What the task asks> Beneath this line is the data. Output exactly the lines from the line with "This worked until" to the line with "# The Solution", both ends included, and nothing more.

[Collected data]
§ §

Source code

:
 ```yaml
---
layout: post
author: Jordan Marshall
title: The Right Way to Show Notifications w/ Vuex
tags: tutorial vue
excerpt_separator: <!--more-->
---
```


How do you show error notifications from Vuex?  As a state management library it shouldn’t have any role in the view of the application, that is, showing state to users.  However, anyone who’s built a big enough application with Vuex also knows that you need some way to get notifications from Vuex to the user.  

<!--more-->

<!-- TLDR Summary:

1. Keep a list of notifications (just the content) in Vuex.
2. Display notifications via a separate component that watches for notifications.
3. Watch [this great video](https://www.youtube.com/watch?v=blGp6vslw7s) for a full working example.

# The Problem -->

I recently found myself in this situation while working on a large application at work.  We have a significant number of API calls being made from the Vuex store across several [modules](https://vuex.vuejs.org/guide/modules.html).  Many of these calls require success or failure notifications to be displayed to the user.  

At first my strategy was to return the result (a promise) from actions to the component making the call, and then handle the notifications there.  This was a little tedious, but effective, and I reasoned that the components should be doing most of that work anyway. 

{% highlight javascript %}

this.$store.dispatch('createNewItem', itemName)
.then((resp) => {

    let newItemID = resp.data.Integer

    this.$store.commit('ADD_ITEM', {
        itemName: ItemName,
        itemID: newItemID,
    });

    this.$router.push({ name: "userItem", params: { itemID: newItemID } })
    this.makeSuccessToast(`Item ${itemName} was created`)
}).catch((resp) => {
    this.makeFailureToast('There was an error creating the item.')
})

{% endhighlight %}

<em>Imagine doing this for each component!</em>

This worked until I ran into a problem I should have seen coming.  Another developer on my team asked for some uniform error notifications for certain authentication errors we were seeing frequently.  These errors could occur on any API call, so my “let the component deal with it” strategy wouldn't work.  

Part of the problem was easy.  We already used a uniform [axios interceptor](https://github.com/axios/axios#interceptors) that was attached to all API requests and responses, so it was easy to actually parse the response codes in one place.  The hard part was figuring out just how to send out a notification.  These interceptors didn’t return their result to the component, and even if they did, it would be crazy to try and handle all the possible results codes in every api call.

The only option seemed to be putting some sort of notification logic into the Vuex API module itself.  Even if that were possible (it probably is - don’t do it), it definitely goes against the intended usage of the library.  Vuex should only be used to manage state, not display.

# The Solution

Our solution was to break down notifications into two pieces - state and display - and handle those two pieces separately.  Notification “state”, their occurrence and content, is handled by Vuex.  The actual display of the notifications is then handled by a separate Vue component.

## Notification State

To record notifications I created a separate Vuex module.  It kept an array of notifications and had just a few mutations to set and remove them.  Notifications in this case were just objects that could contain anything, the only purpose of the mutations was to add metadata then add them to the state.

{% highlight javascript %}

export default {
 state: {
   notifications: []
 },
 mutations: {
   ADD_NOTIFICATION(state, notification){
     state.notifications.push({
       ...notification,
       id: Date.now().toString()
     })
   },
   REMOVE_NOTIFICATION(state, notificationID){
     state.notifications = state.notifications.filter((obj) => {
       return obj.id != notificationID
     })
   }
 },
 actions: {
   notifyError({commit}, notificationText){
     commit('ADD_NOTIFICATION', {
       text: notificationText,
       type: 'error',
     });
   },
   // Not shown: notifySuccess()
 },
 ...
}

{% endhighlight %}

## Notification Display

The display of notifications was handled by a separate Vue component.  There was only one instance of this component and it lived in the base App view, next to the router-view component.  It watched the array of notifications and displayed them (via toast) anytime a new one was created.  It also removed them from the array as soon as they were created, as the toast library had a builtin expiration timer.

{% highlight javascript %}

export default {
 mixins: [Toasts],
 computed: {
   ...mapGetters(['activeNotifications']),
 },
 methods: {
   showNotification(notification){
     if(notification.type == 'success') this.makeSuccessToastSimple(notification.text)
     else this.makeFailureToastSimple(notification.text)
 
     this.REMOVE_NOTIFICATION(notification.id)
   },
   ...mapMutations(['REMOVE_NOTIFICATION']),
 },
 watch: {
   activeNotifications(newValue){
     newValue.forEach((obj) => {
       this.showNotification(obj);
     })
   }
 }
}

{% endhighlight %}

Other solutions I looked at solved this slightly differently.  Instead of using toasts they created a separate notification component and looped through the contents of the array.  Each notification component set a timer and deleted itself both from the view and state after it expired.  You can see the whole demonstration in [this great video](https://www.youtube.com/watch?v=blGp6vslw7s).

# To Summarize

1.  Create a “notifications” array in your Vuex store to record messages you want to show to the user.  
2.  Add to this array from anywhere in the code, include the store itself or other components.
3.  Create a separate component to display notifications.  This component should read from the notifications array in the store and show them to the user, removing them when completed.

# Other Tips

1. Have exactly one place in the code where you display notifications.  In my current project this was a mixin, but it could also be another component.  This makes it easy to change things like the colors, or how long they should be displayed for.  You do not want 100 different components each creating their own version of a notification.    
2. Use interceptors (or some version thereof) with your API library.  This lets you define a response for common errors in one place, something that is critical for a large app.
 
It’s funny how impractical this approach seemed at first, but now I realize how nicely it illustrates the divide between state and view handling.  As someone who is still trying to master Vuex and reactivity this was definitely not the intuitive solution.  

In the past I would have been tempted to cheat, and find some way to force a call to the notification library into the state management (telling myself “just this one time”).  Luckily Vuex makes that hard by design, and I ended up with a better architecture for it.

§ §

Written response>
This worked until I ran into a problem I should have seen coming.  Another developer on my team asked for some uniform error notifications for certain authentication errors we were seeing frequently.  These errors could occur on any API call, so my “let the component deal with it” strategy wouldn't work.  

Part of the problem was easy.  We already used a uniform [axios interceptor](https://github.com/axios/axios#interceptors) that was attached to all API requests and responses, so it was easy to actually parse the response codes in one place.  The hard part was figuring out just how to send out a notification.  These interceptors didn’t return their result to the component, and even if they did, it would be crazy to try and handle all the possible results codes in every api call.

The only option seemed to be putting some sort of notification logic into the Vuex API module itself.  Even if that were possible (it probably is - don’t do it), it definitely goes against the intended usage of the library.  Vuex should only be used to manage state, not display.

# The Solution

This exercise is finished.